How to cite this paper

Cayless, Hugh. “Implementing TEI Standoff Annotation in the browser.” Presented at Balisage: The Markup Conference 2019, Washington, DC, July 30 - August 2, 2019. In Proceedings of Balisage: The Markup Conference 2019. Balisage Series on Markup Technologies, vol. 23 (2019). https://doi.org/10.4242/BalisageVol23.Cayless01.

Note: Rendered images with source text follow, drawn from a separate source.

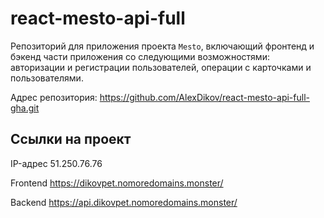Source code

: # react-mesto-api-full
Репозиторий для приложения проекта `Mesto`, включающий фронтенд и бэкенд части приложения со следующими возможностями: авторизации и регистрации пользователей, операции с карточками и пользователями. 

Адрес репозитория: https://github.com/AlexDikov/react-mesto-api-full-gha.git

## Ссылки на проект

IP-адрес 51.250.76.76

Frontend https://dikovpet.nomoredomains.monster/

Backend https://api.dikovpet.nomoredomains.monster/
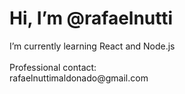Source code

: <h1>Hi, I’m @rafaelnutti</h1> 
<p1>I’m currently learning React and Node.js <br><br>
Professional contact: <br> rafaelnuttimaldonado@gmail.com</p1>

Balisage: The Markup Conference 2019
July 30 - August 2, 2019

Balisage Paper: Implementing TEI Standoff Annotation in the browser

Hugh Cayless

Hugh is a Senior Digital Humanities Developer at the Duke Collaboratory for Classics Computing (DC3).

© Hugh A. Cayless

Abstract

Proposes a method for encoding and visualizing arbitrary annotated segments of TEI documents.

Table of Contents

Types of Standoff Markup in TEI
Assertive Standoff Annotation
Postscript

Types of Standoff Markup in TEI[1]

The essential user story for standoff markup is: “I have a text that I want to add information to without modifying the source.” This might involve changing the structure or the source, e.g. taking a text with page containers and representing it with div and paragraph containers. It might mean adding linguistic annotation to the words of the source. It might mean the addition of notes or commentary on arbitrary chunks of text. It might mean representing the results of a machine or human named entity recognition process. It might mean noting when and where witnesses diverge from the base text. It might mean the alignment of one text with another, e.g. a translation with its source. Various mechanisms exist for handling the connections involved in these processes: The TEI Guidelines have a set of global attributes for connecting elements[2], <note> has a target attribute, <span> (which associates an interpretive annotation with a run of text) has target and from/to attributes, <link> can associate any number of elements using its target attribute. The targets of these annotations may be referred to by their IDs, <anchor>s may be placed to mark targets, words or text segments may be wrapped in <w> or <seg> elements, and TEI Pointers may indicate arbitrary runs of text and/or elements. Most of these techniques involve what we might term “associative” markup—they attach additional information to some element or segment in the source text.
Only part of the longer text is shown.